Ross Douthat argues. (He then goes on to argue that the Egyptian embassy's statement was an "apology," exercising the same bloody-minded foolishness that Romney did, but that's besides the point.)
Yes, the US is being used as a bogeyman by right-wing political forces to hold on to power, just as neo-conservatives have used the spectres of communism, immigration, and international terrorism (angry poor people and angry brown people, oh my!) to hijack our government.
Are we seeing the equivalent of the Tea Party sprouting up all over the Middle East? Sure. Are terrorist cells working under cover of the demonstrations? Possibly. Does that change anything? No, not really.
This is for further reading, on why this movie attracted all this attention now instead of when it was actually released.
(It is not intended as an argument or counter-argument for anything, just extra info).
Link in dutch, use translator of your choice.
Quite simply: 10,000 people are protesting against the movie. 10,000. Out of 1,6 billion muslims.
We probably have more news articles on this bloody subject then we have people protesting FFS. Heck, our amounts of football rioters are proportionally higher!
10,000 mate? Hundreds of thousands protested in Beirut alone, 2 days ago. where do you get your news from?
"In a rare public appearance, the leader of the militant Hezbollah group exhorted hundreds of thousands of supporters today to keep up the campaign against an anti-Islam video that has unleashed deadly violence and anger at the US across the Muslim world. Sheikh Hassan Nasrallah spoke for about 15 minutes in Beirut before a rapturous, peaceful crowd estimated by police at about 500,000" - Associated Press
The ever prescient Jon Stewart had Salman Rushdie on last night. Good watch. Rushdie made some salient points. Namely, he argued that:
- Just because the man has the right to free speech doesn't mean we can't strongly rebuke him for what he said.
- There appears to be an outrage factory on both sides of the ocean: People whose power are tied up in using whatever they can to direct their constituents' rage against the United States/Pan-Arab Muslims.
- There are people in countries that don't have the same commitment to free speech, and as such don't understand that the American government doesn't necessarily condone the broadcasted comments of its citizens.

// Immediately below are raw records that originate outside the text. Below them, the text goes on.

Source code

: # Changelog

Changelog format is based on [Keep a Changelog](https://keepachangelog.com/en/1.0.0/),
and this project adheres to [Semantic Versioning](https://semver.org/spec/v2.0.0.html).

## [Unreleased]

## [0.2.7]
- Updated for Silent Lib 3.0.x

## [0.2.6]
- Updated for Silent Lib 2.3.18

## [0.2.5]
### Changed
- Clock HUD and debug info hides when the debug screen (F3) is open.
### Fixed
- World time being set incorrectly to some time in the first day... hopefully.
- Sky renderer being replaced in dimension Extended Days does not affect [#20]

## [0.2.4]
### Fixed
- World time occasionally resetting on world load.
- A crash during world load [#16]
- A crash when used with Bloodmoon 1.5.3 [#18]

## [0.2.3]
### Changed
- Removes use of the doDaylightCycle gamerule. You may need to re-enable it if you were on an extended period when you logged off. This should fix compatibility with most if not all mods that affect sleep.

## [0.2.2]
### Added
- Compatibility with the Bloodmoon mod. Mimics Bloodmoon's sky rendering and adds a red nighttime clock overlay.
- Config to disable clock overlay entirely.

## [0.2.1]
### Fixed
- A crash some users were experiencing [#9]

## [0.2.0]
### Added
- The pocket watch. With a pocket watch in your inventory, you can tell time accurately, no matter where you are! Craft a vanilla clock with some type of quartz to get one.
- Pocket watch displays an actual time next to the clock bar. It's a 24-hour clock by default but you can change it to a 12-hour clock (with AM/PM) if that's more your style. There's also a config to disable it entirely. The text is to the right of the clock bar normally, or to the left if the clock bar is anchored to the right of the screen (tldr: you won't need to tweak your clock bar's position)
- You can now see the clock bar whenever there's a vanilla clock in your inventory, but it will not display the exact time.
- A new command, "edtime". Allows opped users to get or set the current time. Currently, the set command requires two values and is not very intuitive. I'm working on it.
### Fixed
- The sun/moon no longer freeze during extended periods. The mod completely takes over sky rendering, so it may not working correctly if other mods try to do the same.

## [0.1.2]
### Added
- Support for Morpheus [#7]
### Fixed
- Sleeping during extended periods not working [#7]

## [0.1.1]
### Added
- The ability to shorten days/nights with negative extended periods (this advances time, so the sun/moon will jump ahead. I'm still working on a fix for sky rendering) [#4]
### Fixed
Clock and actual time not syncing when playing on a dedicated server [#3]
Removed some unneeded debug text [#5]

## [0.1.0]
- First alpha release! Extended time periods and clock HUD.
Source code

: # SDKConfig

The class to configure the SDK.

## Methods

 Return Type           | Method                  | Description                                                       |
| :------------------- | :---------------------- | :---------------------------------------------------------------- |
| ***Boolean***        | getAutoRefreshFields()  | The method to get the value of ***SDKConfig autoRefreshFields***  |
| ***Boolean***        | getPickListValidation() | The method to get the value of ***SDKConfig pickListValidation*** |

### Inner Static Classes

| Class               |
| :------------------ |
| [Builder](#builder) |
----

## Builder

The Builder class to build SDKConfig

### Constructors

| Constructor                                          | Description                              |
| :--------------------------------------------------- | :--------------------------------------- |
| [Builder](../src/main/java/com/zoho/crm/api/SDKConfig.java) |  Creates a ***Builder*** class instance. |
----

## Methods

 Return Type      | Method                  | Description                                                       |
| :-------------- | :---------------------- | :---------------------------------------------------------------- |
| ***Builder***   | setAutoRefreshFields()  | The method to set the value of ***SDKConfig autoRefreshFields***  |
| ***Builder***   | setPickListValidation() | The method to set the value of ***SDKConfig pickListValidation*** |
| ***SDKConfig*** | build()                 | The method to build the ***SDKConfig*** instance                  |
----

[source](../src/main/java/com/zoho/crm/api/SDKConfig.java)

Just read one of our (not even marginally successful) far right parties plans to do a public showing of the film. It's an obvious publicity stunt, but as newspaper commenter put it, it's the idiots on both sides handing each other the matches, while the reasonable people are busy trying to put out the fires.
Well Rushdie's points are a bit debatable. The first is self-evident, the second I agree with but the third... I always find it funny talking about free speech in the West, as most of the time, very few people have access to mainstream media in order to voice a their opinion or counter-arguments to government or institutional discourse. There is always the net though but even this is not under our control. I think free speech is more an illusion than reality...
In any case, in my mind this has very little to do with free speech and a lot more with the US and Western foreign policy in the region for the last 3-4 decades. Resentment is brewing, and some leaders use anti-Americanism to muster support for their own political projects, I think. At the same time, I also think there are others who can only find religion as a discourse to articulate their political/social grievances.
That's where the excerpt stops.